■ **Given records**:
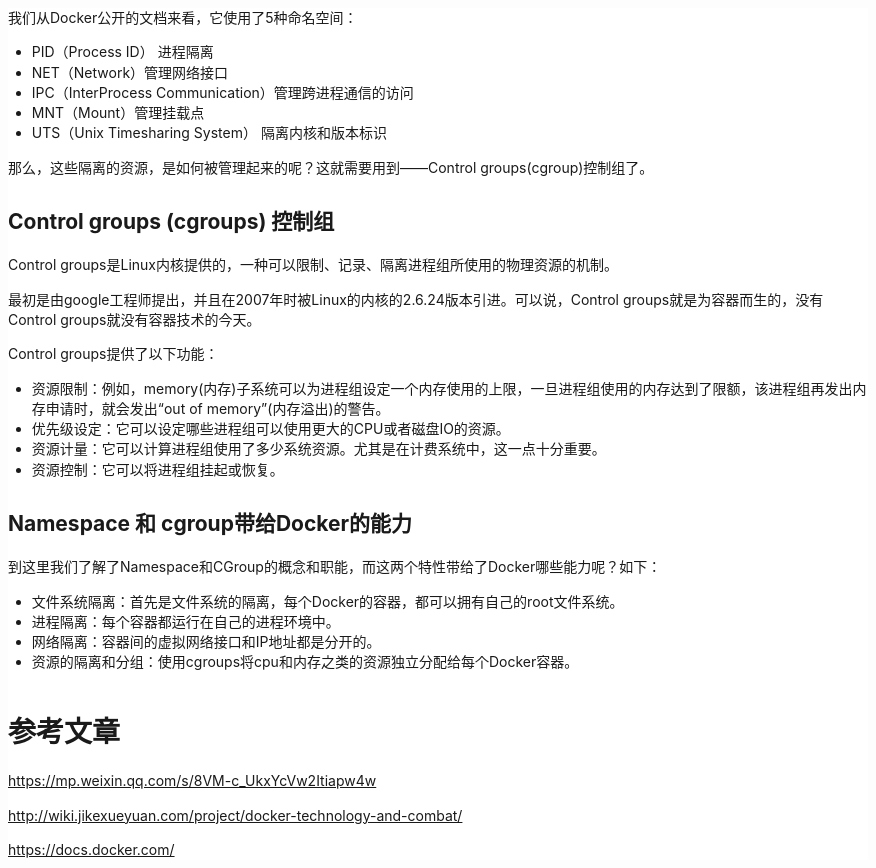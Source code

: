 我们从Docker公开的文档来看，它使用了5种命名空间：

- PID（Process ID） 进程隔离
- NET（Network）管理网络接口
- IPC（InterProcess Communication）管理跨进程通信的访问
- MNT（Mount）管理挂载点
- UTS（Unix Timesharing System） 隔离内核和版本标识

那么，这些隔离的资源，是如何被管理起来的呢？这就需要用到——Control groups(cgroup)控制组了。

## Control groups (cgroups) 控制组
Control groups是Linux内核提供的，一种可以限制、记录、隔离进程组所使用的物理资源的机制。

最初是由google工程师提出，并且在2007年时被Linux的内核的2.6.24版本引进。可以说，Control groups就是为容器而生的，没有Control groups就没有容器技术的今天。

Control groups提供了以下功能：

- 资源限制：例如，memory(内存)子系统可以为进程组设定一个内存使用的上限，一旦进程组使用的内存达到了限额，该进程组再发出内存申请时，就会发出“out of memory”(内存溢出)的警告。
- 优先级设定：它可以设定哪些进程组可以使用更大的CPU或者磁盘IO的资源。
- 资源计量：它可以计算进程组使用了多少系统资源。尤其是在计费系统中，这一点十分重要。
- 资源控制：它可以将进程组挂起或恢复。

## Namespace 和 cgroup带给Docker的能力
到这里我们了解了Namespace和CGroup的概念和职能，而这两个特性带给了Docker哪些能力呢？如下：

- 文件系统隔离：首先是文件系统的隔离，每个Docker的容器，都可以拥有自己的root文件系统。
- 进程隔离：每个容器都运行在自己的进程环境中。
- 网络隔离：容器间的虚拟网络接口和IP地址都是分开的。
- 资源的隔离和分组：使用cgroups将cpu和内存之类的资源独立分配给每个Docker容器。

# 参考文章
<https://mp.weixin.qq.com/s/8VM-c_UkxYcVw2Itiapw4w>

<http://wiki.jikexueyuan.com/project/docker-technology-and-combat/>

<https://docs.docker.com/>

* * *

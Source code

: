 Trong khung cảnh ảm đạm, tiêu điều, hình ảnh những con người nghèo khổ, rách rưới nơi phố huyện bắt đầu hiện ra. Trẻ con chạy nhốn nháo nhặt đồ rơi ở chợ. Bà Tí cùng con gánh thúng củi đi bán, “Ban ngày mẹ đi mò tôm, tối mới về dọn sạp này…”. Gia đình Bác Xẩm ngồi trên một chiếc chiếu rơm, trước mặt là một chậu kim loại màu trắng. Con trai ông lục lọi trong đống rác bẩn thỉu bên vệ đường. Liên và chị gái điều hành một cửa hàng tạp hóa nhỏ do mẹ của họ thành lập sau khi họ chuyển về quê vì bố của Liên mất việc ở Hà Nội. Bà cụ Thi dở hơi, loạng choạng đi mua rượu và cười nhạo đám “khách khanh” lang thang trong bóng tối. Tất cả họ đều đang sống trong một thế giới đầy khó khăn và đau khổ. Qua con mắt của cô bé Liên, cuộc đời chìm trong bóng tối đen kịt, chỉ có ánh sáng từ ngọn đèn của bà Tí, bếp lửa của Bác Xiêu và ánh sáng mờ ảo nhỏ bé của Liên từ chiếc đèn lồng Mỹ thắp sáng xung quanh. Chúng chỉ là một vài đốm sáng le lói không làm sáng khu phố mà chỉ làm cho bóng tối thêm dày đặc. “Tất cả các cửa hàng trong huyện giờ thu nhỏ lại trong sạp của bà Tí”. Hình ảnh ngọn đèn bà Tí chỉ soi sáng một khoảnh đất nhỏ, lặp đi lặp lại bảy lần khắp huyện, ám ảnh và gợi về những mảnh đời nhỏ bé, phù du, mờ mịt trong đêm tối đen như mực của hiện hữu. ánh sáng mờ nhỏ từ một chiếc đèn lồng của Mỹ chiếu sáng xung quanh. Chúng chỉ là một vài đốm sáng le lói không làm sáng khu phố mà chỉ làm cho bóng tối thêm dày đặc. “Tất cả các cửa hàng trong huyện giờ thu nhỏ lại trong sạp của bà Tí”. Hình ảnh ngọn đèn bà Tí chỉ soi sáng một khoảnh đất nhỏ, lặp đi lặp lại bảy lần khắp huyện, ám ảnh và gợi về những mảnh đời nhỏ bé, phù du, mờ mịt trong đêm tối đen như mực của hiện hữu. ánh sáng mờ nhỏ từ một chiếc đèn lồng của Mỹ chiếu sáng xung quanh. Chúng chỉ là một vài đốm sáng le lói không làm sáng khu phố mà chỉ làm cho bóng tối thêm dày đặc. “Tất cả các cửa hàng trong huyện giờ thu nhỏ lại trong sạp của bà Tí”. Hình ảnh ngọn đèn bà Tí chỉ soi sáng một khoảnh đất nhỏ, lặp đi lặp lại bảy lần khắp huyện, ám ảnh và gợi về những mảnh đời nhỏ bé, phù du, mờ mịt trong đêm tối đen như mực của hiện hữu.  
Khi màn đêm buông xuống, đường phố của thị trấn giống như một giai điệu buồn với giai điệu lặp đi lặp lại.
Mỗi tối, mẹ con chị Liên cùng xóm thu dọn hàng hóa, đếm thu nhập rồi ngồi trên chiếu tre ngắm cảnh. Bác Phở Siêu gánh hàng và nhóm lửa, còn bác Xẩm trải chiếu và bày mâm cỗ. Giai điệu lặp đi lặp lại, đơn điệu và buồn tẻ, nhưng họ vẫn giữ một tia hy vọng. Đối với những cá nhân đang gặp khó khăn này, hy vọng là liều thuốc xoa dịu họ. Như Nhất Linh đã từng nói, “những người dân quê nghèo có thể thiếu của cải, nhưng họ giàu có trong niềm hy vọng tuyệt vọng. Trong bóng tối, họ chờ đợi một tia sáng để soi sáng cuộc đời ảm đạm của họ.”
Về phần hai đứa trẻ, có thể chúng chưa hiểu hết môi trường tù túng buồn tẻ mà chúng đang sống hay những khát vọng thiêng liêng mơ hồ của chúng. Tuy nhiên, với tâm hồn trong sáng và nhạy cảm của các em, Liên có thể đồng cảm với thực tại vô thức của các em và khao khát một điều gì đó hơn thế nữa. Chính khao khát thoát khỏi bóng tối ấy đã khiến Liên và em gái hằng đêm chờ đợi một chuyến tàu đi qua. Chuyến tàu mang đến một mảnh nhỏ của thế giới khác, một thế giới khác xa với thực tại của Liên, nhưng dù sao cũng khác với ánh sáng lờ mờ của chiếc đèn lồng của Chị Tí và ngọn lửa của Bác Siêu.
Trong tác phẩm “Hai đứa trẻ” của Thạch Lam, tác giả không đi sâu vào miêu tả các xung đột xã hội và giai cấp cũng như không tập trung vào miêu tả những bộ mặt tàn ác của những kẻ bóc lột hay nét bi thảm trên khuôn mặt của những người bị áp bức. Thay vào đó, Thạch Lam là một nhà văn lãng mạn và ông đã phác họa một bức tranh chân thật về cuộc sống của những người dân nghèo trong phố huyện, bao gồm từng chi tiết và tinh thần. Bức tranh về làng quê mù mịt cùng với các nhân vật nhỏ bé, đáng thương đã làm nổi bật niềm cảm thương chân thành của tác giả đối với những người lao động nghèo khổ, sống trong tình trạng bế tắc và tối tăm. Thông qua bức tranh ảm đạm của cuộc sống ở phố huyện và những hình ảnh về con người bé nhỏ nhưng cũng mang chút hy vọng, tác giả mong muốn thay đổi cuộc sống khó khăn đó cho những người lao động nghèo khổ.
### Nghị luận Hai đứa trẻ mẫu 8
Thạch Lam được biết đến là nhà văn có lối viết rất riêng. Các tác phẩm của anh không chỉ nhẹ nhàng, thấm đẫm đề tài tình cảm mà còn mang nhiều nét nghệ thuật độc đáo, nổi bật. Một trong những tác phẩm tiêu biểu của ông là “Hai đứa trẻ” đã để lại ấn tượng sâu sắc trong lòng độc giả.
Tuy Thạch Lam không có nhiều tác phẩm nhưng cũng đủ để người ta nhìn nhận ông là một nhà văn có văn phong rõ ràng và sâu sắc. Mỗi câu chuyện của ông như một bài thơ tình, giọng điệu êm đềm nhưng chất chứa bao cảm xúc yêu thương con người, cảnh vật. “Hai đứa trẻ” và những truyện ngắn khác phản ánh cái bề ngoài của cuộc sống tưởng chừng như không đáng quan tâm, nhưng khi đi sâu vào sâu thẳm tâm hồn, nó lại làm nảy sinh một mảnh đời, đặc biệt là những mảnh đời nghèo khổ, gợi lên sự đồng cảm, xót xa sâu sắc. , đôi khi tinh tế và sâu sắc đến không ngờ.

■ **What is expected**: Provide the number of lines holding the word "https" within the material, without any other text.

■ **Solution below**: 2